• **What you need to do**
Line count for "from": say how many lines of the data contain it, with no other text.

+++ Task data

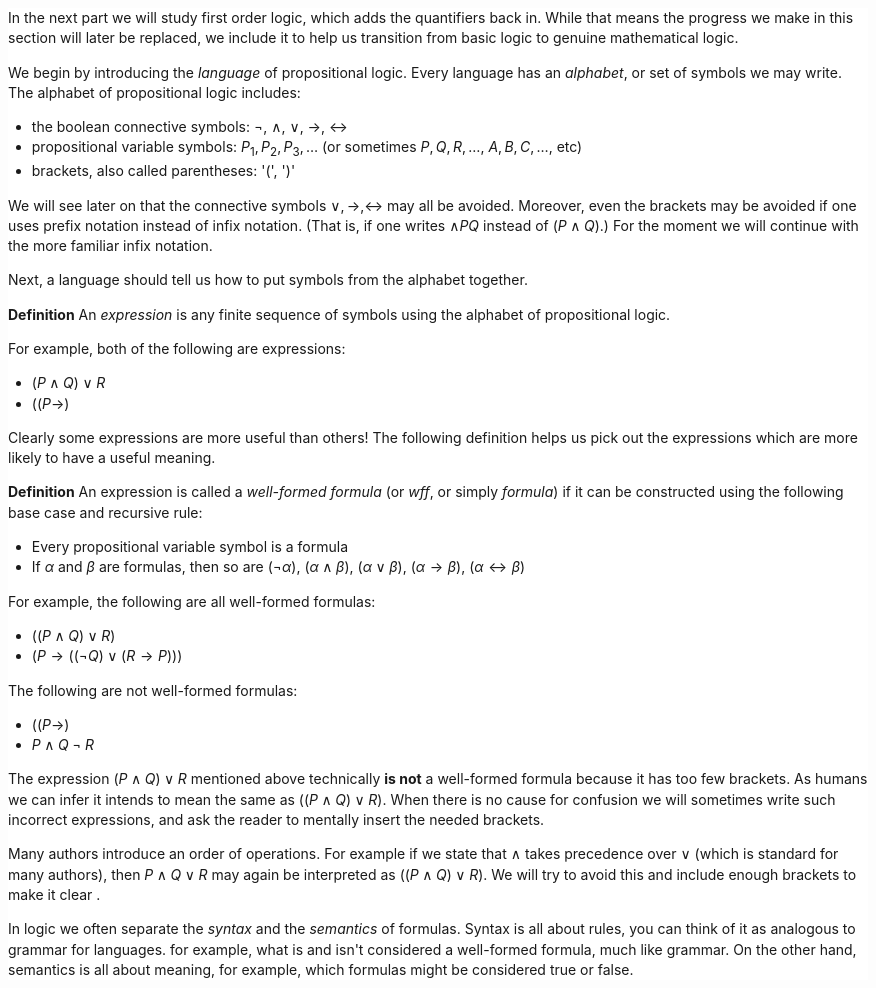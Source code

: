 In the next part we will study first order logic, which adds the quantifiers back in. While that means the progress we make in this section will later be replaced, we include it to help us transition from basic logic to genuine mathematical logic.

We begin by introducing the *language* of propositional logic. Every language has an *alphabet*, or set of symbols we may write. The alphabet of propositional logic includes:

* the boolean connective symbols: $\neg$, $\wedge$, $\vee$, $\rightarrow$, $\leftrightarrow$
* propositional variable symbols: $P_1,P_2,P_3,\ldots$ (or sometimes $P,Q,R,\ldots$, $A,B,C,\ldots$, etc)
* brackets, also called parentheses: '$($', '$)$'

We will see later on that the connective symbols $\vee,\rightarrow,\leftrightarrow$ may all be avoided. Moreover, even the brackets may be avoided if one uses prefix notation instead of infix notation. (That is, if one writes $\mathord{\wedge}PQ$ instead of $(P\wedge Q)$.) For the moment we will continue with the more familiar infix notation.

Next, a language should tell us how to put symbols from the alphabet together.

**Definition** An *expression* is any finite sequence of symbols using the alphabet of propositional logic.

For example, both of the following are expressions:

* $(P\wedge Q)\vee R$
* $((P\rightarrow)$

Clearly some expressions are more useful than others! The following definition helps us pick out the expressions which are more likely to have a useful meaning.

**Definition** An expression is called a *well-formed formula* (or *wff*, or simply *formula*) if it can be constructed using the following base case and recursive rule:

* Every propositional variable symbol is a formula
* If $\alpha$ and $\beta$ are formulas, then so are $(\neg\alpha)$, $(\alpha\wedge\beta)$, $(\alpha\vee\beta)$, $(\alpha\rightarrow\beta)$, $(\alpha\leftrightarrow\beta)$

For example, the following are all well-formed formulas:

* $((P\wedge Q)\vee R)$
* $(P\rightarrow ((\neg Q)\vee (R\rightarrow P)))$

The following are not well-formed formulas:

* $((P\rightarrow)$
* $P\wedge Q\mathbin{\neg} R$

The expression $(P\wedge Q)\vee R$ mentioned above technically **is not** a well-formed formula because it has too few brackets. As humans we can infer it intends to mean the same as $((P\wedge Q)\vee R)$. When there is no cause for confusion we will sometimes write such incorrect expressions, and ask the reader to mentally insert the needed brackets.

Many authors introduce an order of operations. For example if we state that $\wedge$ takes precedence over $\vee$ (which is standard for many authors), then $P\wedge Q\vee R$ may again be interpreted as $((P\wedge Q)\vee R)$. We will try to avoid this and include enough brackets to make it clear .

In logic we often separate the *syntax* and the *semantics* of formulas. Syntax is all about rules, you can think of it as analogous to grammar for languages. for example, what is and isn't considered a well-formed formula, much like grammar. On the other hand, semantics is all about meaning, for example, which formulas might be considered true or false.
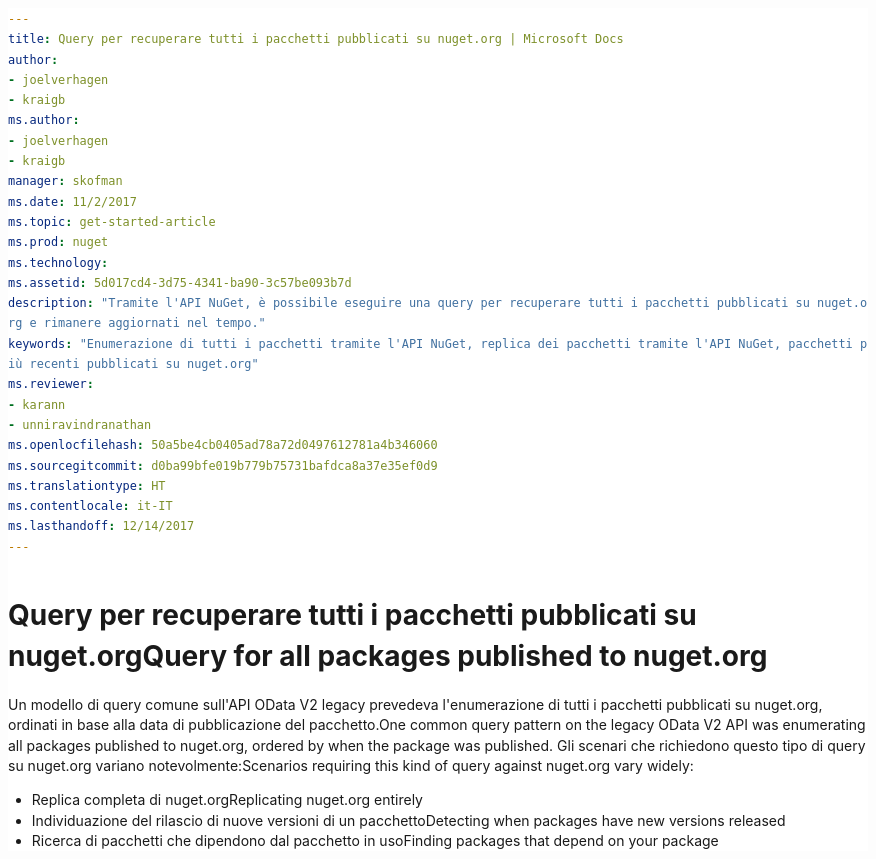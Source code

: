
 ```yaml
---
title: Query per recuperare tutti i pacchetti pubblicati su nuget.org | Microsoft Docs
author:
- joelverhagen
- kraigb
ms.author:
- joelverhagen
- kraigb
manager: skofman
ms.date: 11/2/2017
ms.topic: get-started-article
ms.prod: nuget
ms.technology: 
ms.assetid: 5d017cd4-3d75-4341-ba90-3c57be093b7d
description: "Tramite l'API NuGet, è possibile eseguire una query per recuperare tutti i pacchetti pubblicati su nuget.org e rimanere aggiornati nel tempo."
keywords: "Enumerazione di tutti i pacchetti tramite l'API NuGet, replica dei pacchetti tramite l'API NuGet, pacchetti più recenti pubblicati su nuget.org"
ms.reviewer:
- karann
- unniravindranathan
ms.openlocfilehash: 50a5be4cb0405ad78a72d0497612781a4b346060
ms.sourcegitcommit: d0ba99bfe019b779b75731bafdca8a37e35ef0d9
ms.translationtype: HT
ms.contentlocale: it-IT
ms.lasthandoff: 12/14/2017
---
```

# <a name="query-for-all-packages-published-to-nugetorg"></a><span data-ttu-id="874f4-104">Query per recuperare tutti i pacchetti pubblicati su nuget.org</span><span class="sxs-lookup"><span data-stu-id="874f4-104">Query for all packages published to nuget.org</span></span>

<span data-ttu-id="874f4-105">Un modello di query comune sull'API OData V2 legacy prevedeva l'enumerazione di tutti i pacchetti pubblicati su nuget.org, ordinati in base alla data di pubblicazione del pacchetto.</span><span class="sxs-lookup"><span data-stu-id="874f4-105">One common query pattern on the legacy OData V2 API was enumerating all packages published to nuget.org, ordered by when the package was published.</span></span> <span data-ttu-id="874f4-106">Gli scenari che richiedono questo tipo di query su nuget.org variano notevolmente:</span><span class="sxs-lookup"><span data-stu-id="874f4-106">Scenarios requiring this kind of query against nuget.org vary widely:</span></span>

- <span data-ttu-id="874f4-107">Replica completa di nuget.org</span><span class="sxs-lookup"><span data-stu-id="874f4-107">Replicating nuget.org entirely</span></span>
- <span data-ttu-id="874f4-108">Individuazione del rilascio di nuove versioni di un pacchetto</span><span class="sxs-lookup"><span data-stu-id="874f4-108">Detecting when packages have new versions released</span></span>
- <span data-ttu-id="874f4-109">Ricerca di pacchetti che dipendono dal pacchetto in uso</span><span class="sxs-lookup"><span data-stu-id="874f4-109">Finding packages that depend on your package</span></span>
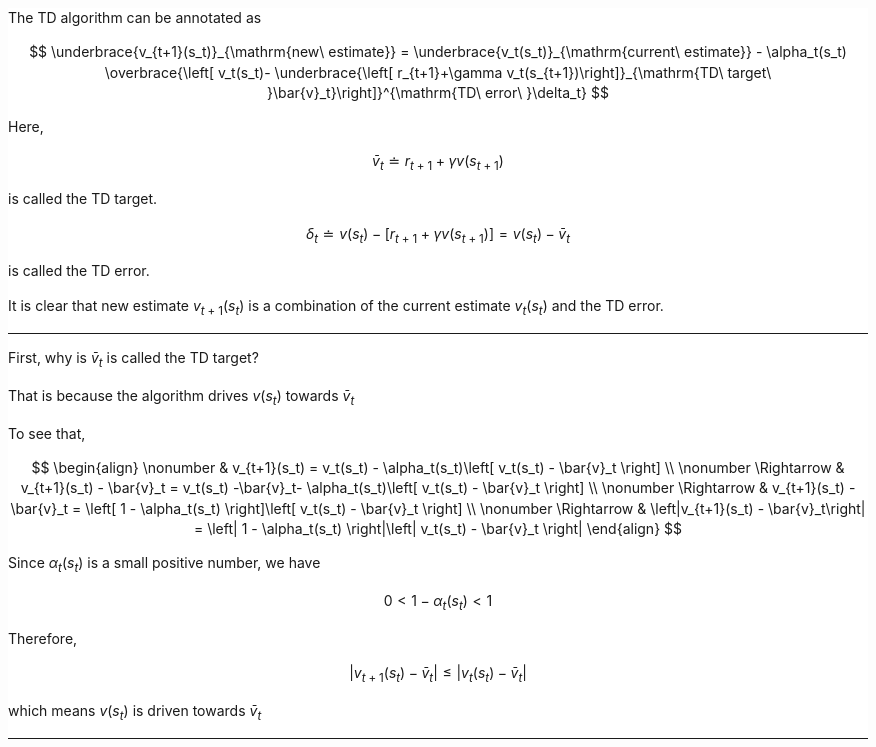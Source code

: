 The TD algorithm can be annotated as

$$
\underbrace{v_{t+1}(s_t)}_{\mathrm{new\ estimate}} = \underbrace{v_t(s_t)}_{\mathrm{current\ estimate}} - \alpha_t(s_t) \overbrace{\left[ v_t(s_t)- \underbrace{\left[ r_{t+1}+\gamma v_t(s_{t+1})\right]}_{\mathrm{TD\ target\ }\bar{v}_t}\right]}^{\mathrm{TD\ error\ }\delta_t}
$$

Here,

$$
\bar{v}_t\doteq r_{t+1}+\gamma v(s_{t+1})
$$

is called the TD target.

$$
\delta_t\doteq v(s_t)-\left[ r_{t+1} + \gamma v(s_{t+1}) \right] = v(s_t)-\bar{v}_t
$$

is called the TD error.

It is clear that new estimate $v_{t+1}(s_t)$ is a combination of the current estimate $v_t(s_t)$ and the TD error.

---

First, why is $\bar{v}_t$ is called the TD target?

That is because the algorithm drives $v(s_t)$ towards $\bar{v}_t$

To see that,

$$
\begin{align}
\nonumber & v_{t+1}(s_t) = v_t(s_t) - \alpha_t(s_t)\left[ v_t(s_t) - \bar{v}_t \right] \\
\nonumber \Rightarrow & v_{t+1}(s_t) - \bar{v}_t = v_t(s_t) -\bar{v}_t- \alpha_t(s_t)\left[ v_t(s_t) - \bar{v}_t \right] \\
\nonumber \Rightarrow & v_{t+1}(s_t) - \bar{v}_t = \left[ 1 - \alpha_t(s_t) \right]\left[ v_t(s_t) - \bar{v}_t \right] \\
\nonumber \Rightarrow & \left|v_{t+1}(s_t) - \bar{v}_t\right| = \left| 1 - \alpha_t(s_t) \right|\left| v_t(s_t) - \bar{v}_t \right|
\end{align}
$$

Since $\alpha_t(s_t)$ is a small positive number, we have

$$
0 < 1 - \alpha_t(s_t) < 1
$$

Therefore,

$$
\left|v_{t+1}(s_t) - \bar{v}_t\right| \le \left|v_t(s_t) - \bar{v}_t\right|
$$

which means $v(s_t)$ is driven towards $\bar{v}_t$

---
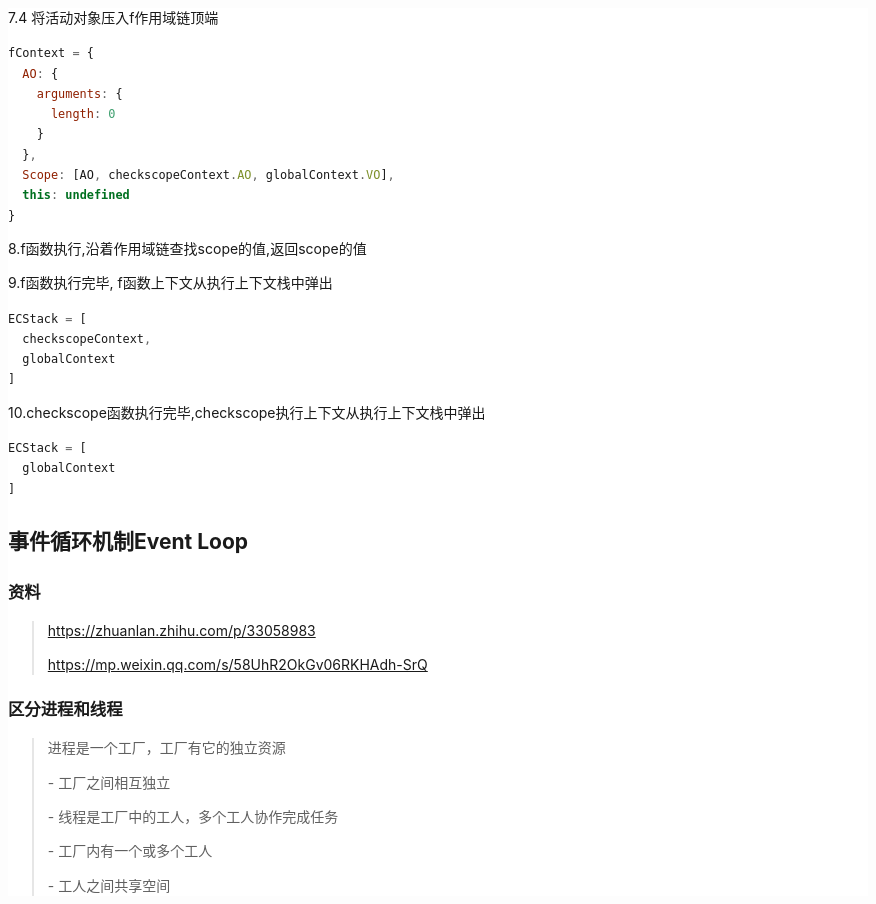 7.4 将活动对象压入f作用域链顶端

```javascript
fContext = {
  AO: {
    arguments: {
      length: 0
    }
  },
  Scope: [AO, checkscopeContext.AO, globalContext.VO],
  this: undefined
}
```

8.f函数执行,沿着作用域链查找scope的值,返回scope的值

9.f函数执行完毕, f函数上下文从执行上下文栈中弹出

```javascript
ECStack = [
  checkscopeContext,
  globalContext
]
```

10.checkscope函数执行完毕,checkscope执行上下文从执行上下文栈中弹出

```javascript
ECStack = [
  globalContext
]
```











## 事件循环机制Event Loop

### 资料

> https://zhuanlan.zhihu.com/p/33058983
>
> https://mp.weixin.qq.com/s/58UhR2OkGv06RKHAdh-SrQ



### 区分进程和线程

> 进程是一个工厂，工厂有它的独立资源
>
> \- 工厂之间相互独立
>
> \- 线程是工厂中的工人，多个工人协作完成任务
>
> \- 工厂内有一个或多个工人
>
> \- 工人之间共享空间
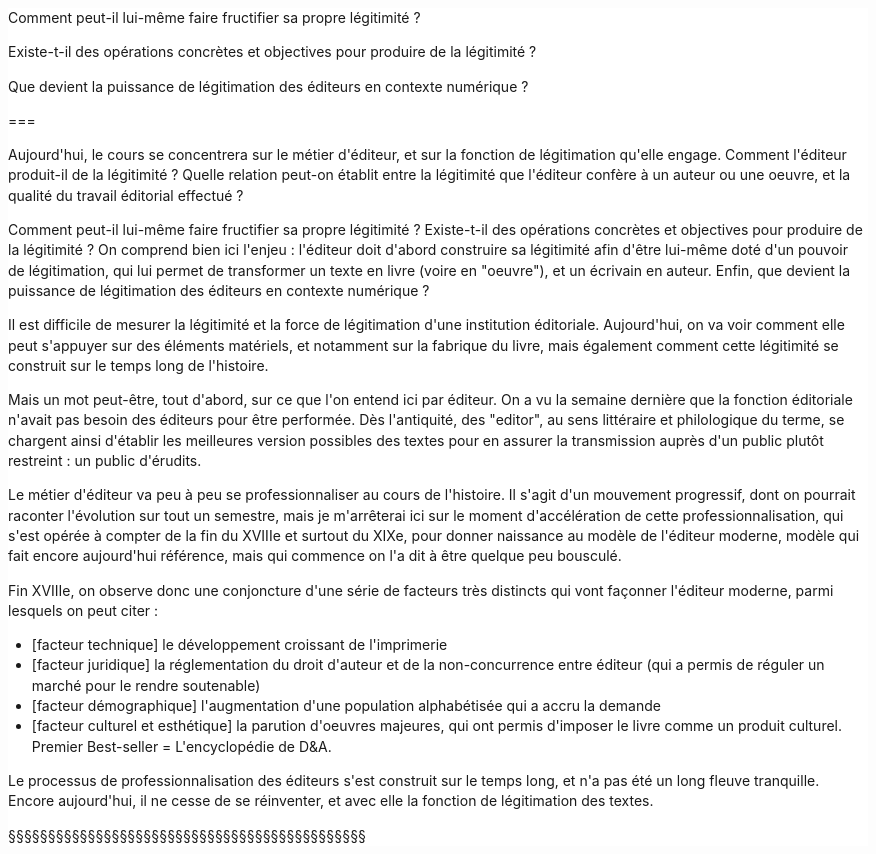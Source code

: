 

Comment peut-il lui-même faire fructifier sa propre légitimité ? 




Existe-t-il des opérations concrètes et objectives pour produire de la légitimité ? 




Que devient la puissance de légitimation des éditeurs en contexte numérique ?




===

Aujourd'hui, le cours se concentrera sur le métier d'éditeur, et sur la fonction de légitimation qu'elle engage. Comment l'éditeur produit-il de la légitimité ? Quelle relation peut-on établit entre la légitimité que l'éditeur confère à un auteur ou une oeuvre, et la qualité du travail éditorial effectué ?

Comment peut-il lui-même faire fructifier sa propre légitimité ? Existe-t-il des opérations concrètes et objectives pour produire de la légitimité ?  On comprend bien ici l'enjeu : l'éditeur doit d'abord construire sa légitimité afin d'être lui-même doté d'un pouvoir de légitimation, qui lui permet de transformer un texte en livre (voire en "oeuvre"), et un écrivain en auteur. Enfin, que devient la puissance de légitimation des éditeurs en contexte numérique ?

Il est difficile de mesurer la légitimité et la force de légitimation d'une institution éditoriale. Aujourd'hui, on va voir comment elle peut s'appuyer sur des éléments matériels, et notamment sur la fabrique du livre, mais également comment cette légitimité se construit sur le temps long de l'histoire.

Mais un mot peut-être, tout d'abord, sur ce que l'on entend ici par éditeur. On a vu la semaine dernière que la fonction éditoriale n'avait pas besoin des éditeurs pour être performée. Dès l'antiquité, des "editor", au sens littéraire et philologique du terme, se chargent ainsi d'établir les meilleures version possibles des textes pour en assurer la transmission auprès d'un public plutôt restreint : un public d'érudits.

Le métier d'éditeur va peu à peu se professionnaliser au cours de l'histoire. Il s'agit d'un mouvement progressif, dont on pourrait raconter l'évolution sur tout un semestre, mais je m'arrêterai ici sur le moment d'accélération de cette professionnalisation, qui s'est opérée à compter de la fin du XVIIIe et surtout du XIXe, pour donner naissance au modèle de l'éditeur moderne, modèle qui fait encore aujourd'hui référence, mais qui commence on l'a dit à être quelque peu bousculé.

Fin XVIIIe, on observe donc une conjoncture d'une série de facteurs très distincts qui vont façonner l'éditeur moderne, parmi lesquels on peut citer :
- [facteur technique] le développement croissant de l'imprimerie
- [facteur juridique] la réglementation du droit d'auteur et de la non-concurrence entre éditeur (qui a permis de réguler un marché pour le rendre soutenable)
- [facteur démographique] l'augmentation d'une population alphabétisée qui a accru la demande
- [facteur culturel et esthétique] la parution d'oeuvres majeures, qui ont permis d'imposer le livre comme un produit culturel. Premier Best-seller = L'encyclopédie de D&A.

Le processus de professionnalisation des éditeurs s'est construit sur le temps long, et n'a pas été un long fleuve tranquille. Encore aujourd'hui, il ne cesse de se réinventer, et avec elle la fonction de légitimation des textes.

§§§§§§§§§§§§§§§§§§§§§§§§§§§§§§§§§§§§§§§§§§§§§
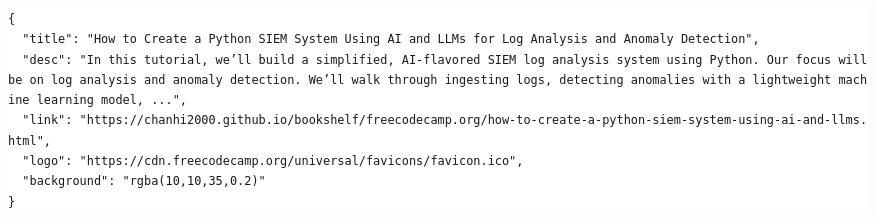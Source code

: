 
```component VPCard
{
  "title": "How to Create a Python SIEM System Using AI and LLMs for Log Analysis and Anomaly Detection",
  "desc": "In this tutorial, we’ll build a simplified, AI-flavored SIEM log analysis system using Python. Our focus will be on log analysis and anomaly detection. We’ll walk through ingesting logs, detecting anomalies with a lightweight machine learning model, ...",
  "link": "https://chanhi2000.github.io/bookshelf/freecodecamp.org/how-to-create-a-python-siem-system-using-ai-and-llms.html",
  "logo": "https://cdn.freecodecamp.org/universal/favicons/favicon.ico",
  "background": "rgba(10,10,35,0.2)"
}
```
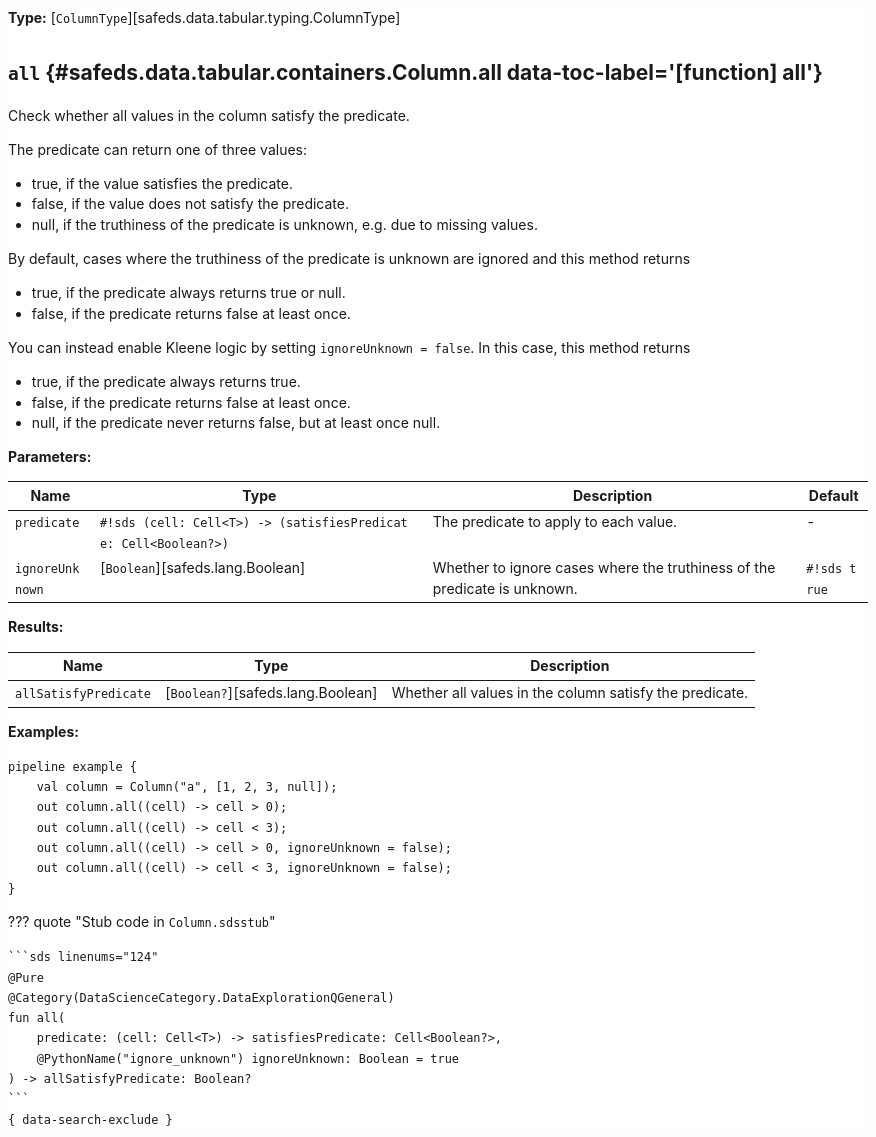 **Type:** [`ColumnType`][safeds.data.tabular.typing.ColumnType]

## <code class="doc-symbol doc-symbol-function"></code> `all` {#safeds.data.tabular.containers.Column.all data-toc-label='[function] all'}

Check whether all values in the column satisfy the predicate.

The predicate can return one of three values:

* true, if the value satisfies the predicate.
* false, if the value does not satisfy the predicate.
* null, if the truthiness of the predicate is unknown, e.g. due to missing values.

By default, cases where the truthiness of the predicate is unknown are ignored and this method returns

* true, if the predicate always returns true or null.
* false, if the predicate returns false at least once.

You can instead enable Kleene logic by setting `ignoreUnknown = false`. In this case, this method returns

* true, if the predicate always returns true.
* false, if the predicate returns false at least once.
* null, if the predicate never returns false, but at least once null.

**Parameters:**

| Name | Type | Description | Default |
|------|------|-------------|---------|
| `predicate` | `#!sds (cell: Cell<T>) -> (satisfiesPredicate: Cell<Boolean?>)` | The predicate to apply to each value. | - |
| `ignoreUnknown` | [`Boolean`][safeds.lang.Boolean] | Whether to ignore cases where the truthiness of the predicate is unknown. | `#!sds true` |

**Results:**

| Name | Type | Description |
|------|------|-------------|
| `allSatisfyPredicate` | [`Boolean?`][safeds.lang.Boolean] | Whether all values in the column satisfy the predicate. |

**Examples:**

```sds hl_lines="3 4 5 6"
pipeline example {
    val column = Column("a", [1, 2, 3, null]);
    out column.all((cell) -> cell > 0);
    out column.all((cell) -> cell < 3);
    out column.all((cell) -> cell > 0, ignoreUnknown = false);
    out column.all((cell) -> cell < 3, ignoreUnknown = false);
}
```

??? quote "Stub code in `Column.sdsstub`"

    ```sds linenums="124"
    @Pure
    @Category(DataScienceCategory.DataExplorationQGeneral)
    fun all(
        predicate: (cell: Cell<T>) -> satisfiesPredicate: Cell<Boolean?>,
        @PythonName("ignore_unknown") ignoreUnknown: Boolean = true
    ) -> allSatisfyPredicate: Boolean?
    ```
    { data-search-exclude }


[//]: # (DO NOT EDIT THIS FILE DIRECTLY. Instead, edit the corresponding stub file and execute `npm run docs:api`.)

++++++

• **Exercise response**
2